Er macht noch einen Schritt auf die Giraffe zu, kann sie jetzt fast berühren: „Wieso, ich will sie doch nur füttern!“ Joseph schaut ihn jetzt direkt an: „Diese Giraffe kann einen Löwen mit einem einzigen Huftritt töten.“ Stefan stockt, lässt die Hand sinken und legt den Rückwärtsgang ein. 

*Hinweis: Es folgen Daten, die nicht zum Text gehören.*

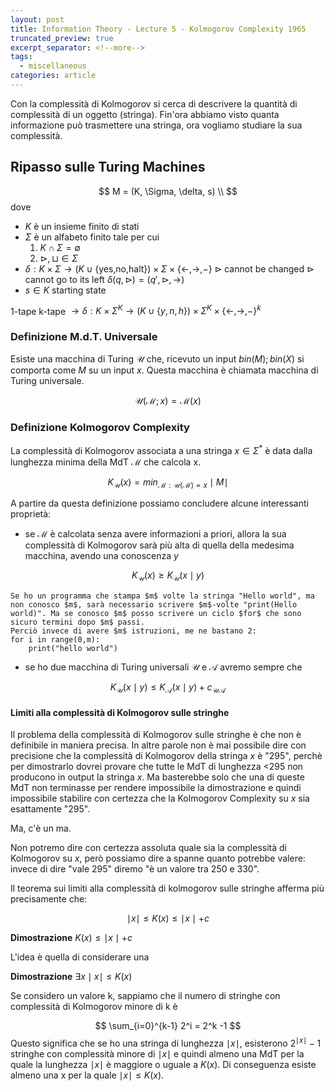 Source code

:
 ```yaml
---
layout: post
title: Information Theory - Lecture 5 - Kolmogorov Complexity 1965
truncated_preview: true
excerpt_separator: <!--more-->
tags:
  - miscellaneous
categories: article
---
```

<!--more-->
Con la complessità di Kolmogorov si cerca di descrivere la quantità di complessità di un oggetto (stringa). Fin'ora abbiamo visto quanta informazione può trasmettere una stringa, ora vogliamo studiare la sua complessità.

## Ripasso sulle Turing Machines
$$
M = (K, \Sigma, \delta, s) \\
$$
dove 
- $K$ è un insieme finito di stati
- $\Sigma$ è un alfabeto finito tale per cui
	1. $K\cap \Sigma = \emptyset$
	2. $\rhd, \sqcup \in \Sigma$ 
- $\delta: K \times \Sigma \to (K \cup \{\text{yes,no,halt}\}) \times \Sigma \times \{\leftarrow, \rightarrow, -\}$
	$\rhd$ cannot be changed
	$\rhd$ cannot go to its left
	$\delta(q,\rhd) = (q', \rhd, \rightarrow)$ 
- $s \in K$ starting state

1-tape
k-tape $\to \delta: K \times \Sigma^K \to (K \cup \{y,n,h\}) \times \Sigma^K \times \{\leftarrow,\rightarrow,-\}^k$

### Definizione M.d.T. Universale
Esiste una macchina di Turing $\mathcal{U}$ che, ricevuto un input $bin(M); bin(X)$ si comporta come $M$ su un input $x$. Questa macchina è chiamata macchina di Turing universale.

$$
\mathcal{U}(\mathcal{M};x) = \mathcal{M}(x)
$$

### Definizione Kolmogorov Complexity
La complessità di Kolmogorov associata a una stringa $x \in \Sigma^*$ è data dalla lunghezza minima della MdT $\mathcal{M}$ che calcola x. 

$$
K_{\mathcal{U}}(x) = min_{\mathcal{M}:\mathcal{U}(\mathcal{M})=x}\mid M \mid
$$

A partire da questa definizione possiamo concludere alcune interessanti proprietà:
- se $\mathcal{M}$ è calcolata senza avere informazioni a priori, allora la sua complessità di Kolmogorov sarà più alta di quella della medesima macchina, avendo una conoscenza $y$

$$
K_{\mathcal{U}}(x) \ge K_{\mathcal{U}}(x\mid y)
$$

	Se ho un programma che stampa $m$ volte la stringa "Hello world", ma non conosco $m$, sarà necessario scrivere $m$-volte "print(Hello world)". Ma se conosco $m$ posso scrivere un ciclo $for$ che sono sicuro termini dopo $m$ passi.
	Perciò invece di avere $m$ istruzioni, me ne bastano 2:
	for i in range(0,m):
		print("hello world")

- se ho due macchina di Turing universali $\mathcal{U}$ e $\mathcal{A}$ avremo sempre che 

$$ 
K_{\mathcal{U}}(x\mid y) \le K_{\mathcal{A}}(x \mid y) + c_{\mathcal{UA}}
$$

#### Limiti alla complessità di Kolmogorov sulle stringhe
Il problema della complessità di Kolmogorov sulle stringhe è che non è definibile in maniera precisa. In altre parole non è mai possibile dire con precisione che la complessità di Kolmogorov della stringa $x$ è "295", perchè per dimostrarlo dovrei provare che tutte le MdT di lunghezza <295 non producono in output la stringa $x$. Ma basterebbe solo che una di queste MdT non terminasse per rendere impossibile la dimostrazione e quindi impossibile stabilire con certezza che la Kolmogorov Complexity su $x$ sia esattamente "295".

Ma, c'è un ma.

Non potremo dire con certezza assoluta quale sia la complessità di Kolmogorov su $x$, però possiamo dire a spanne quanto potrebbe valere: invece di dire "vale 295" diremo "è un valore tra 250 e 330".

Il teorema sui limiti alla complessità di kolmogorov sulle stringhe afferma più precisamente che:

$$
\mid x \mid \leq K(x) \leq \mid x \mid + c
$$

**Dimostrazione** $K(x) \le \mid x \mid + c$

L'idea è quella di considerare una 

**Dimostrazione** $\exists x \mid x \mid \leq K(x)$

Se considero un valore k, sappiamo che il numero di stringhe con complessità di Kolmogorov minore di k è 

$$
\sum_{i=0}^{k-1} 2^i = 2^k -1
$$
Questo significa che se ho una stringa di lunghezza $\mid x \mid$, esisterono $2^{\mid x \mid} -1$ stringhe con complessità minore di $\mid x \mid$ e quindi almeno una MdT per la quale la lunghezza $\mid x \mid$ è maggiore o uguale a $K(x)$. 
Di conseguenza esiste almeno una x per la quale $\mid x \mid \leq K(x)$.

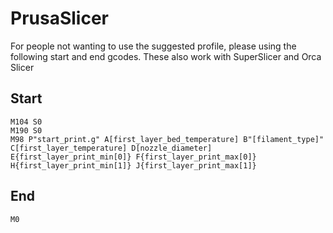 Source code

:# PrusaSlicer

For people not wanting to use the suggested profile, please using the following start and end gcodes. These also work with SuperSlicer and Orca Slicer

## Start
```
M104 S0
M190 S0
M98 P"start_print.g" A[first_layer_bed_temperature] B"[filament_type]" C[first_layer_temperature] D[nozzle_diameter] E{first_layer_print_min[0]} F{first_layer_print_max[0]} H{first_layer_print_min[1]} J{first_layer_print_max[1]}
```

## End
```
M0
```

Joseph, ein hochgewachsener Massai, rollt mit den Augen. Er hat schon viel erlebt hier mit den weißen Touristen, die er über Crescent Island führt – eine Halbinsel am Ostufer des hochgelegenen Lake Naivasha in Kenia. Hier sieht Afrika aus wie eine romantische Kulisse für einen Hollywood-Film: weite, sanft geschwungene grüne Hügel, Affenbrotbäume, mächtige Akazien und dazwischen grasende Herden von Gnus, Zebras und majestätische Giraffen.

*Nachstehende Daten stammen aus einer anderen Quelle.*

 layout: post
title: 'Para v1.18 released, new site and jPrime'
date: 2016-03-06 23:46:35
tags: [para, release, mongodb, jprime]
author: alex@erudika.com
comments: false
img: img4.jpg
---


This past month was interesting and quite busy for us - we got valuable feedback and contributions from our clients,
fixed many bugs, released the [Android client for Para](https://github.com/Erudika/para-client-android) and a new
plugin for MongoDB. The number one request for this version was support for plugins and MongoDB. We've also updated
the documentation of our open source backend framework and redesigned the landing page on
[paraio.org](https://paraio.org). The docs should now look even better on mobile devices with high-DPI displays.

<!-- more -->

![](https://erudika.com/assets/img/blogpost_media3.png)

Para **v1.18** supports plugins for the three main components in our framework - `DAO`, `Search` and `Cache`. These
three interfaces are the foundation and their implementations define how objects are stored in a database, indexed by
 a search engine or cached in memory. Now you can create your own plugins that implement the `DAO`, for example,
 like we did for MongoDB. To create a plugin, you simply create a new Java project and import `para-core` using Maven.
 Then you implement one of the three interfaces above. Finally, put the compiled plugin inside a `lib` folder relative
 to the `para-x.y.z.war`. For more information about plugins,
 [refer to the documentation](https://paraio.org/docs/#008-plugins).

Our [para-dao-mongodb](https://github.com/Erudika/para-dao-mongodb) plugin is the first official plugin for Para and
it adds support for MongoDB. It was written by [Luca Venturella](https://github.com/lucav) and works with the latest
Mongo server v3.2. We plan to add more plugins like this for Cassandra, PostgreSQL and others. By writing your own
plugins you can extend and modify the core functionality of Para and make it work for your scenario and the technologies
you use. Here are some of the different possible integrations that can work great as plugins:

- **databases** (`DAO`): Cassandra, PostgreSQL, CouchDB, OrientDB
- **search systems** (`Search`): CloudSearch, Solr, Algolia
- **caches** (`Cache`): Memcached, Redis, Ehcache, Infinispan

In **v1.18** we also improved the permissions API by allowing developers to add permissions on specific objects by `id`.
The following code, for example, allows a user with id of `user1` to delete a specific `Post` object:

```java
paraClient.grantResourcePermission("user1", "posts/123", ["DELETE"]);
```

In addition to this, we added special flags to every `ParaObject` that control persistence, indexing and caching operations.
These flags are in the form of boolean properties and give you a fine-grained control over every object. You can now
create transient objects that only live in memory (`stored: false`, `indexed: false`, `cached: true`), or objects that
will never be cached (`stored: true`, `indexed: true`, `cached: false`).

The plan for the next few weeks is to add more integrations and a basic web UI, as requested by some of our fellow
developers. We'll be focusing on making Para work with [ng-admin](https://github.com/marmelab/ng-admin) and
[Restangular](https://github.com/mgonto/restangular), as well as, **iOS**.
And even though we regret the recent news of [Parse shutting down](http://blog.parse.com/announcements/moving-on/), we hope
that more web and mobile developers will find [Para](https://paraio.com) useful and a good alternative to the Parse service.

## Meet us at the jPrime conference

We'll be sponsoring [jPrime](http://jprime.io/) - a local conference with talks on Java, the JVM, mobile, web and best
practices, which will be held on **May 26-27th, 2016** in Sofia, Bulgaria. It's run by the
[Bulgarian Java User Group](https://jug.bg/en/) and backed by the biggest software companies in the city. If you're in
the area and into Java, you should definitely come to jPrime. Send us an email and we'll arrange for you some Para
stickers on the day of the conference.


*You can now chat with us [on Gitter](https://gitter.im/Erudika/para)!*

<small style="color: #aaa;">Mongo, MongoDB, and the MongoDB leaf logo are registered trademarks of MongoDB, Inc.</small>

Crescent Island: Dreh für "Jenseits von Afrika"

Dass uns diese Landschaft so vertraut erscheint, ist kein Zufall: 1985 wurden hier große Teile von „Jenseits von Afrika“ mit Robert Redford und Meryl Streep gedreht. Auf der privaten Halbinsel siedelten die Produzenten dazu eigens ein paar Dutzend Wildtiere an.

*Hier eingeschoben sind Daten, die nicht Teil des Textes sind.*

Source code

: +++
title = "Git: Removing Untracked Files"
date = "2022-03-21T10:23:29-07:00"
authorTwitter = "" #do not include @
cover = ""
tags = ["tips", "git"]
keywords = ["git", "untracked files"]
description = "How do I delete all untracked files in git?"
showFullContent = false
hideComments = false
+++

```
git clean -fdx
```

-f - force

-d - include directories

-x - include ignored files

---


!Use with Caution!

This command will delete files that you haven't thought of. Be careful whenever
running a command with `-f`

Die großen Herden, die heute über Crescent Island ziehen, sind die Nachkommen der vierbeinigen Film-Komparsen. Da es hier keine Raubkatzen gibt, ist das „Wildlife Sanctuary“ der einzige Ort in Kenia, an dem Safaris zu Fuß möglich sind. An Menschen gewöhnt, lassen die Herden Touristen bis auf wenige Schritte an sich heran. 

„Das hier“, sagt Joseph, „ist der friedlichste Platz auf der Welt.“ Und wer würde ihm widersprechen, während am Himmel ein Fischadler kreist und vor uns eine Gruppe Flusspferde träge in der Nachmittagssonne badet? Weil der Lake Naivasha 1884 Meter über dem Meer liegt, ist das Wasser so kalt, dass es hier keine Krokodile gibt. Später zeigt Joseph uns das größte Raubtier der Halbinsel: Priscilla, einen enormen Python, der sich reglos auf einem Felsen sonnt.

Der Trip nach Crescent Island markiert die Halbzeit unseres Ostafrika-Urlaubs: Zuerst war die Safari, ein Abstecher über Silvester in eine Zelt-Lodge in der Masai Mara. Danach folgen Strand, Palmen und Sundowner am Indischen Ozean. Mombasa und die Pauschalziele an der kenianischen Küste lassen wir links liegen. Stattdessen zieht es uns nach Sansibar, der Insel mit dem Sehnsuchtsnamen. Der Fotograf einer großen Illustrierten erzählte uns an einer Bar in Nairobi, er habe im Lauf seiner vielen Dienstjahre fast 40 afrikanische Länder bereist: „Der einzige Ort, wo ich mich wirklich wohlgefühlt habe, war Sansibar.